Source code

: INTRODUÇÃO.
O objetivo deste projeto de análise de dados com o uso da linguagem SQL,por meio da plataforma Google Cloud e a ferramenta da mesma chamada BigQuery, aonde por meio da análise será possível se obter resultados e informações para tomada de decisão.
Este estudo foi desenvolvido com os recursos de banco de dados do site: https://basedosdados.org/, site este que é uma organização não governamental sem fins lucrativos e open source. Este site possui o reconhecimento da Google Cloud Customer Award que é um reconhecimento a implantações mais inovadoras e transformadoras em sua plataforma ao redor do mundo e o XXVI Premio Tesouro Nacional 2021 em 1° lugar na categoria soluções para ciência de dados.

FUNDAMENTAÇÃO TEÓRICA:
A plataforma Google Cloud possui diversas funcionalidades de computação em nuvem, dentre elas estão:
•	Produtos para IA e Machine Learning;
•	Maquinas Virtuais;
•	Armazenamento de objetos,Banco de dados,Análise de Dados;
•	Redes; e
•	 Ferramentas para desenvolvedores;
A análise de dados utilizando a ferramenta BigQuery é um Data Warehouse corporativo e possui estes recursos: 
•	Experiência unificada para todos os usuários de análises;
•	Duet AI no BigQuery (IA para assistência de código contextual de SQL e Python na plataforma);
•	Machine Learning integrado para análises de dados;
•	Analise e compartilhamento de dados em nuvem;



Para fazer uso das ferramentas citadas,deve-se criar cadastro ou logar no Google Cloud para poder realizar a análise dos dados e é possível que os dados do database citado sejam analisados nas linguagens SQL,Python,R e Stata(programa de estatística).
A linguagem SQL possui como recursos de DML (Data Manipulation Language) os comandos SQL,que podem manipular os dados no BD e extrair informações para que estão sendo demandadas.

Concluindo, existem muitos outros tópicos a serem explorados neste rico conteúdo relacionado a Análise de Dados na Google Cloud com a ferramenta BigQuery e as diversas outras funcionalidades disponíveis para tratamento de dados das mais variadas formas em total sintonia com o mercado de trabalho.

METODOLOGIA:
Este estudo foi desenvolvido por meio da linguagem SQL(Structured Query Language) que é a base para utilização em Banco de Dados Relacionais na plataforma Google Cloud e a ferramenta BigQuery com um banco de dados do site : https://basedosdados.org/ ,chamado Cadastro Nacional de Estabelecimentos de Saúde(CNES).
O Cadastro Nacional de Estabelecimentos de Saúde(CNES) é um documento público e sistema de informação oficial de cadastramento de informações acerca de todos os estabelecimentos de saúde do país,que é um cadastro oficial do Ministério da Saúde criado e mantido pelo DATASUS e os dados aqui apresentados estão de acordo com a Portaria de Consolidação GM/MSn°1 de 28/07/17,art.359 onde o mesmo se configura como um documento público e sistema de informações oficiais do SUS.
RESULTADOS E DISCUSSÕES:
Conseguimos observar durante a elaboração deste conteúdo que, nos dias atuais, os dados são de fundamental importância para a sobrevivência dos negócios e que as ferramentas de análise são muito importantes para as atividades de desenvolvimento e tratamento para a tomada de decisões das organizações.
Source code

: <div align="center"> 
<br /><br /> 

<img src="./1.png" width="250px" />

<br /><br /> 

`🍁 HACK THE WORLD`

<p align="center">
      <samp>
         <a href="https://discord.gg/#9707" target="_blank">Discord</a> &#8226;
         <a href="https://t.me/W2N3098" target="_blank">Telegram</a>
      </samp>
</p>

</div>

+++

Every record, from top to bottom, must be transcribed exactly.

Source code

: INTRODUÇÃO.
O objetivo deste projeto de análise de dados com o uso da linguagem SQL,por meio da plataforma Google Cloud e a ferramenta da mesma chamada BigQuery, aonde por meio da análise será possível se obter resultados e informações para tomada de decisão.
Este estudo foi desenvolvido com os recursos de banco de dados do site: https://basedosdados.org/, site este que é uma organização não governamental sem fins lucrativos e open source. Este site possui o reconhecimento da Google Cloud Customer Award que é um reconhecimento a implantações mais inovadoras e transformadoras em sua plataforma ao redor do mundo e o XXVI Premio Tesouro Nacional 2021 em 1° lugar na categoria soluções para ciência de dados.

FUNDAMENTAÇÃO TEÓRICA:
A plataforma Google Cloud possui diversas funcionalidades de computação em nuvem, dentre elas estão:
•	Produtos para IA e Machine Learning;
•	Maquinas Virtuais;
•	Armazenamento de objetos,Banco de dados,Análise de Dados;
•	Redes; e
•	 Ferramentas para desenvolvedores;
A análise de dados utilizando a ferramenta BigQuery é um Data Warehouse corporativo e possui estes recursos: 
•	Experiência unificada para todos os usuários de análises;
•	Duet AI no BigQuery (IA para assistência de código contextual de SQL e Python na plataforma);
•	Machine Learning integrado para análises de dados;
•	Analise e compartilhamento de dados em nuvem;



Para fazer uso das ferramentas citadas,deve-se criar cadastro ou logar no Google Cloud para poder realizar a análise dos dados e é possível que os dados do database citado sejam analisados nas linguagens SQL,Python,R e Stata(programa de estatística).
A linguagem SQL possui como recursos de DML (Data Manipulation Language) os comandos SQL,que podem manipular os dados no BD e extrair informações para que estão sendo demandadas.

Concluindo, existem muitos outros tópicos a serem explorados neste rico conteúdo relacionado a Análise de Dados na Google Cloud com a ferramenta BigQuery e as diversas outras funcionalidades disponíveis para tratamento de dados das mais variadas formas em total sintonia com o mercado de trabalho.

METODOLOGIA:
Este estudo foi desenvolvido por meio da linguagem SQL(Structured Query Language) que é a base para utilização em Banco de Dados Relacionais na plataforma Google Cloud e a ferramenta BigQuery com um banco de dados do site : https://basedosdados.org/ ,chamado Cadastro Nacional de Estabelecimentos de Saúde(CNES).
O Cadastro Nacional de Estabelecimentos de Saúde(CNES) é um documento público e sistema de informação oficial de cadastramento de informações acerca de todos os estabelecimentos de saúde do país,que é um cadastro oficial do Ministério da Saúde criado e mantido pelo DATASUS e os dados aqui apresentados estão de acordo com a Portaria de Consolidação GM/MSn°1 de 28/07/17,art.359 onde o mesmo se configura como um documento público e sistema de informações oficiais do SUS.
RESULTADOS E DISCUSSÕES:
Conseguimos observar durante a elaboração deste conteúdo que, nos dias atuais, os dados são de fundamental importância para a sobrevivência dos negócios e que as ferramentas de análise são muito importantes para as atividades de desenvolvimento e tratamento para a tomada de decisões das organizações.
Source code

: <div align="center"> 
<br /><br /> 

<img src="./1.png" width="250px" />

<br /><br /> 

`🍁 HACK THE WORLD`

<p align="center">
      <samp>
         <a href="https://discord.gg/#9707" target="_blank">Discord</a> &#8226;
         <a href="https://t.me/W2N3098" target="_blank">Telegram</a>
      </samp>
</p>

</div>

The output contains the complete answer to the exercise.